2008-09-07 Thread Adam Barth

Thanks for bring up this issue.  We're tracking this at:

http://code.google.com/p/chromium/issues/detail?id=1647

Adam

On Sat, Sep 6, 2008 at 8:27 PM, John Steenbruggen
[EMAIL PROTECTED] wrote:

 The URL bar completion and search feature of the Chrome causes the
 full typed URL to be send to Google's servers. This feature occurs if
 the URL is typed or even pasted in. It occurs even if the URL starts
 with HTTPS. It even includes all of the GET parameters. The URL data
 is sent to Google's servers over an HTTP connection.

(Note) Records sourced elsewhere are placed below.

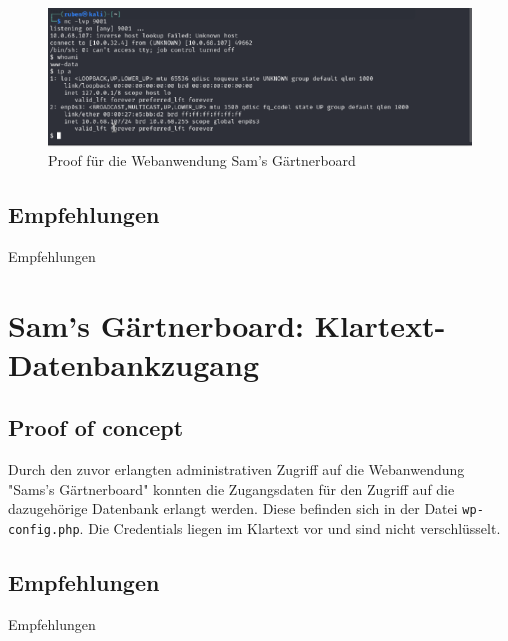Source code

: \begin{figure}[!ht]
    \centering
    \includegraphics[width=\linewidth]{images/proofs/03_sam_proof.png}
    \caption{Proof für die Webanwendung Sam's Gärtnerboard}
    \label{fig:03_sam_proof}
\end{figure}

\subsection*{Empfehlungen}
Empfehlungen


\section{\makecvssbadge Sam's Gärtnerboard: Klartext-Datenbankzugang}

\subsection*{Proof of concept}
Durch den zuvor erlangten administrativen Zugriff auf die Webanwendung "Sams's Gärtnerboard" konnten die Zugangsdaten für den Zugriff auf die dazugehörige Datenbank erlangt werden. Diese befinden sich in der Datei \texttt{wp-config.php}. Die Credentials liegen im Klartext vor und sind nicht verschlüsselt.

\subsection*{Empfehlungen}
Empfehlungen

 Hopefully the issue is already clear, but this means that information
 like usernames, passwords, account numbers, session IDs, etc that were
 never meant to be in the clear are now being sent across the internet
 for all to read. With everyone doing deep packet inspection these
 days, it likely means the data is not only exposed, but stored and
 searchable.

 Nobody expects their search strings to be secure. But one of the key
 features of HTTPS is that the URL itself is not exposed. This feature
 is putting Chrome users at jeopardy.

 Here are some suggestions to reduce the vulnerability:

 1) Don't provide this functionality if the URL starts with HTTPS (Best
 complete solution)
 3) Don't send GET parameters (partial solution, some sides do use
 directory names as data parameters)
 2) If the URL starts with HTTPS, send the URL data to Google using
 HTTPS (Do users really trust Google with their usernames, passwords,
 account numbers, etc when Google has no need for them?)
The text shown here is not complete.